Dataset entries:
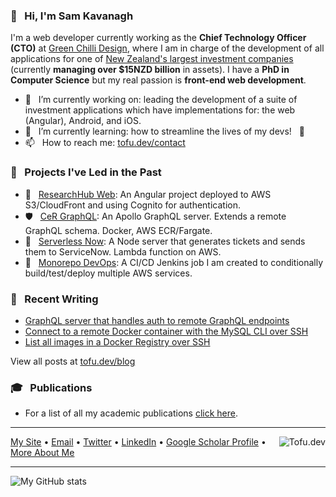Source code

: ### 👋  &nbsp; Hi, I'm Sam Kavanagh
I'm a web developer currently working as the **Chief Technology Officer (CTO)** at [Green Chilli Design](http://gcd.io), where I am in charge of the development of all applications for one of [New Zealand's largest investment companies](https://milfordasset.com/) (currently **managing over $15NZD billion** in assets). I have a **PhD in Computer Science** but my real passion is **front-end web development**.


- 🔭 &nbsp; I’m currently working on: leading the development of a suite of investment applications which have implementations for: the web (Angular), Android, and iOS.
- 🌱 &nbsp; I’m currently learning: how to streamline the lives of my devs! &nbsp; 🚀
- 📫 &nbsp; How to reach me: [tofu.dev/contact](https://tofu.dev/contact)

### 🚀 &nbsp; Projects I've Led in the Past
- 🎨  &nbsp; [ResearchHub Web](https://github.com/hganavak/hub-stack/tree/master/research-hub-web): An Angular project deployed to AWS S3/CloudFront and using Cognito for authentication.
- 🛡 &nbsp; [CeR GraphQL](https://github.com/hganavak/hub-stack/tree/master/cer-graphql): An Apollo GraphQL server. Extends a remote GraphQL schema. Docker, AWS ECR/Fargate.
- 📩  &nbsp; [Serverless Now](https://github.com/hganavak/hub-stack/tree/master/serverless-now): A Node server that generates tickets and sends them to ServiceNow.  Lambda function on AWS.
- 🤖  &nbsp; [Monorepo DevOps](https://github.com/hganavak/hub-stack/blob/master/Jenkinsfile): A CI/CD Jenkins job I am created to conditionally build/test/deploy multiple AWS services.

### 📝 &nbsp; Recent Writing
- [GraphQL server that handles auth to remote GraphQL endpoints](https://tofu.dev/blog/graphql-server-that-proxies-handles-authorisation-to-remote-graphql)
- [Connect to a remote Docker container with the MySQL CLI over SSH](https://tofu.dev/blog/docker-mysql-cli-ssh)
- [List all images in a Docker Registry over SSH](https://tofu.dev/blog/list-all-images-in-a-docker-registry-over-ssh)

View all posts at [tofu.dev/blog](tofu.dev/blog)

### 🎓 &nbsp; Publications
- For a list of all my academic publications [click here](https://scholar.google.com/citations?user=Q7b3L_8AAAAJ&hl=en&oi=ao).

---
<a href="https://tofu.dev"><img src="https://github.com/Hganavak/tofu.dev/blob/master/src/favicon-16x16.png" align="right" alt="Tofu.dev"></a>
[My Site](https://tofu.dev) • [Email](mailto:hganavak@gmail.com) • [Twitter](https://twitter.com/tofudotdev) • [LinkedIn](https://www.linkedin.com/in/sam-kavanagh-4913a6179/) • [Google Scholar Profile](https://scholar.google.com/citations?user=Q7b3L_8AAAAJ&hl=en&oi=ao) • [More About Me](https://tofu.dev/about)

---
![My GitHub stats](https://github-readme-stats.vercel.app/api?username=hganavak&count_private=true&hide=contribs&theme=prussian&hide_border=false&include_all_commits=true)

==

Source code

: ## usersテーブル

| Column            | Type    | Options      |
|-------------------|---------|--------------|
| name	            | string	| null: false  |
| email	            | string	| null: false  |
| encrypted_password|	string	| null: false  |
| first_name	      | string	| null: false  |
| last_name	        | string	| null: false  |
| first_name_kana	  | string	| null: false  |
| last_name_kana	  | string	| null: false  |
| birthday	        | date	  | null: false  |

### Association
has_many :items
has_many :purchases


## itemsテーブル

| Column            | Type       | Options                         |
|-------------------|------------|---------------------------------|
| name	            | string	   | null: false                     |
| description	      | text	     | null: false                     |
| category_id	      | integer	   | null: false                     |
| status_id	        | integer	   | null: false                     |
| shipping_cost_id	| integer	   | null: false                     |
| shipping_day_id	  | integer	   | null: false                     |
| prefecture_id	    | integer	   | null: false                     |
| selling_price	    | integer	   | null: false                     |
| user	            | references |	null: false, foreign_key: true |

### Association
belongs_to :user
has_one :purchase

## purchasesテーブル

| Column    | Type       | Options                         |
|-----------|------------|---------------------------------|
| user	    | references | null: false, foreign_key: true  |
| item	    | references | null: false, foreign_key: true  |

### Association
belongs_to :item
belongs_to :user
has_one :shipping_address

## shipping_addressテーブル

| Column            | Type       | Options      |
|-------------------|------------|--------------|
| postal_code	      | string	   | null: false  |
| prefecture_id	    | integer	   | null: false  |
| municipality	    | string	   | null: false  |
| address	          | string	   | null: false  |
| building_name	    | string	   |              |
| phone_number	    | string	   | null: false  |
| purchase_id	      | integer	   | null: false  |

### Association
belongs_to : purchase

*WHAT IS REQUIRED*. In your answer, include only the lines above starting at the line that holds "I'm Sam Kavanagh" and ending at the line that holds "- [Connect to", copied exactly.

*TASK ANSWER*.
: ### 👋  &nbsp; Hi, I'm Sam Kavanagh
I'm a web developer currently working as the **Chief Technology Officer (CTO)** at [Green Chilli Design](http://gcd.io), where I am in charge of the development of all applications for one of [New Zealand's largest investment companies](https://milfordasset.com/) (currently **managing over $15NZD billion** in assets). I have a **PhD in Computer Science** but my real passion is **front-end web development**.


- 🔭 &nbsp; I’m currently working on: leading the development of a suite of investment applications which have implementations for: the web (Angular), Android, and iOS.
- 🌱 &nbsp; I’m currently learning: how to streamline the lives of my devs! &nbsp; 🚀
- 📫 &nbsp; How to reach me: [tofu.dev/contact](https://tofu.dev/contact)

### 🚀 &nbsp; Projects I've Led in the Past
- 🎨  &nbsp; [ResearchHub Web](https://github.com/hganavak/hub-stack/tree/master/research-hub-web): An Angular project deployed to AWS S3/CloudFront and using Cognito for authentication.
- 🛡 &nbsp; [CeR GraphQL](https://github.com/hganavak/hub-stack/tree/master/cer-graphql): An Apollo GraphQL server. Extends a remote GraphQL schema. Docker, AWS ECR/Fargate.
- 📩  &nbsp; [Serverless Now](https://github.com/hganavak/hub-stack/tree/master/serverless-now): A Node server that generates tickets and sends them to ServiceNow.  Lambda function on AWS.
- 🤖  &nbsp; [Monorepo DevOps](https://github.com/hganavak/hub-stack/blob/master/Jenkinsfile): A CI/CD Jenkins job I am created to conditionally build/test/deploy multiple AWS services.

### 📝 &nbsp; Recent Writing
- [GraphQL server that handles auth to remote GraphQL endpoints](https://tofu.dev/blog/graphql-server-that-proxies-handles-authorisation-to-remote-graphql)
- [Connect to a remote Docker container with the MySQL CLI over SSH](https://tofu.dev/blog/docker-mysql-cli-ssh)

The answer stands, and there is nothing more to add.